The San Francisco-based company, whose user base consists of approximately 70 per cent millennials, last week illustrated its mobile app’s growing reach in the vast US market when it announced the signing of partnerships with 14 major league teams, including the NBA’s Atlanta Hawks, Milwaukee Bucks and Orlando Magic and the NHL’s Tampa Bay Lightning and Dallas Stars.
Here, The Ticketing Business speaks to Larry Martin (pictured), the company’s senior vice-president of business development, about the deals and why millennials are choosing the Gametime app instead of traditional ticket-purchasing platforms.
TTB: Could you explain the significance of the partnerships for both Gametime and the teams themselves?
Larry Martin: The partnerships represent how the industry is empowering and enabling a more open inventory distribution strategy to reach new audiences via new platforms.
TTB: Gametime has described each of the 14 partnerships as “unique in structure”. Could you explain the different types of deal and why these different solutions made sense for different teams?
LM: We can’t go into much greater detail of the deal structures, but the uniqueness of each lies in how teams have different objectives and priorities when it comes to inventory distribution strategy.

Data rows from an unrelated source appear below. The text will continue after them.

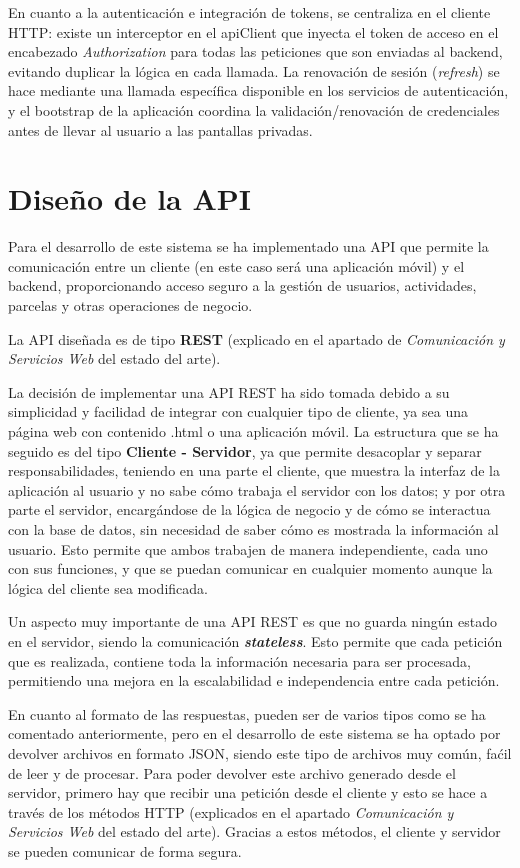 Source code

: En cuanto a la autenticación e integración de tokens, se centraliza en el cliente HTTP: existe un interceptor en el apiClient que inyecta el token de acceso en el encabezado \textit{Authorization} para todas las peticiones que son enviadas al backend, evitando duplicar la
lógica en cada llamada. La renovación de sesión (\textit{refresh}) se hace mediante una llamada específica disponible en los servicios de autenticación, y el bootstrap de la aplicación coordina la validación/renovación de credenciales antes de llevar al usuario a las pantallas privadas.

\section{Diseño de la API}

Para el desarrollo de este sistema se ha implementado una API que permite la comunicación entre un cliente (en este caso será una aplicación móvil) y el backend, proporcionando acceso seguro
a la gestión de usuarios, actividades, parcelas y otras operaciones de negocio.

La API diseñada es de tipo \textbf{REST} \cite{apiRest} (explicado en el apartado de \textit{Comunicación y Servicios Web} del estado del arte).

La decisión de implementar una API REST ha sido tomada debido a su simplicidad y facilidad de integrar con cualquier tipo de cliente, ya sea una página web con contenido .html o una 
aplicación móvil. La estructura que se ha seguido es del tipo \textbf{Cliente - Servidor}, ya que permite desacoplar y separar responsabilidades, teniendo en una parte el cliente, que muestra
la interfaz de la aplicación al usuario y no sabe cómo trabaja el servidor con los datos; y por otra parte el servidor, encargándose de la lógica de negocio y de cómo se interactua con 
la base de datos, sin necesidad de saber cómo es mostrada la información al usuario. Esto permite que ambos trabajen de manera independiente, cada uno con sus funciones, y que se puedan comunicar
en cualquier momento aunque la lógica del cliente sea modificada.

Un aspecto muy importante de una API REST es que no guarda ningún estado en el servidor, siendo la comunicación \textbf{\textit{stateless}}. Esto permite que cada petición que es realizada, 
contiene toda la información necesaria para ser procesada, permitiendo una mejora en la escalabilidad e independencia entre cada petición.

En cuanto al formato de las respuestas, pueden ser de varios tipos como se ha comentado anteriormente, pero en el desarrollo de este sistema se ha optado por devolver archivos en formato JSON, 
siendo este tipo de archivos muy común, faćil de leer y de procesar. Para poder devolver este archivo  generado desde el servidor, primero hay que recibir una petición desde el cliente y esto se
hace a través de los métodos HTTP (explicados en el apartado \textit{Comunicación y Servicios Web} del estado del arte). Gracias a estos métodos, el cliente y servidor se pueden comunicar de forma
segura.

Some are focused on tapping into our mobile experience, others want to capitalise on last-minute purchases and many are seeking ways to capture younger audiences and build a relationship with them.
TTB: Gametime’s popularity among millennials is startling. What is the key to its success with young people, and how can other ticket operators and rights holders such as sports teams more successfully engage with this generation in their sales?
LM: The millennial generation is now the largest demographic of consumers in the US. Gametime set out to build a product that catered to a spontaneous and on-demand type of consumer, which largely defines your average millennial customer. They are attracted to great value and experiences and have quickly grown accustomed to having those options at their fingertips.
The visual and value aspects of the Gametime app coupled with ability to easily share tickets in a tap has catered to their needs more than other ticket marketplaces. Naturally, millennials are early tech adopters and have been highly responsive to the marketing channels we’ve used with various social media platforms.
Millennials are driven by social experiences and for some sporting events, that doesn’t necessarily mean being closer to the action, its merely being “there”. Creating value-oriented tickets for millennials to be present in affordable standing areas that offer easy access to conversation has shown great popularity.
TTB: What does Gametime hope to achieve over the course of the next few months as the major sports league seasons are played out?
LM: We hope to establish more case studies around how inventory suppliers can best utilise Gametime to further existing inventory and revenue management strategies.
Gametime has positioned itself to serve a special group of fans who prefer to shop last minute and on the go. The ability to watch the market in real time with only the very best prices presented and almost never having to print a physical ticket has spawned millions of fans to download the app.
As comfort with mobile commerce permeates older generations, Gametime is well positioned to offer the best ticket buying experience to all ages. The trend driven by millennials will become the norm in ensuing years.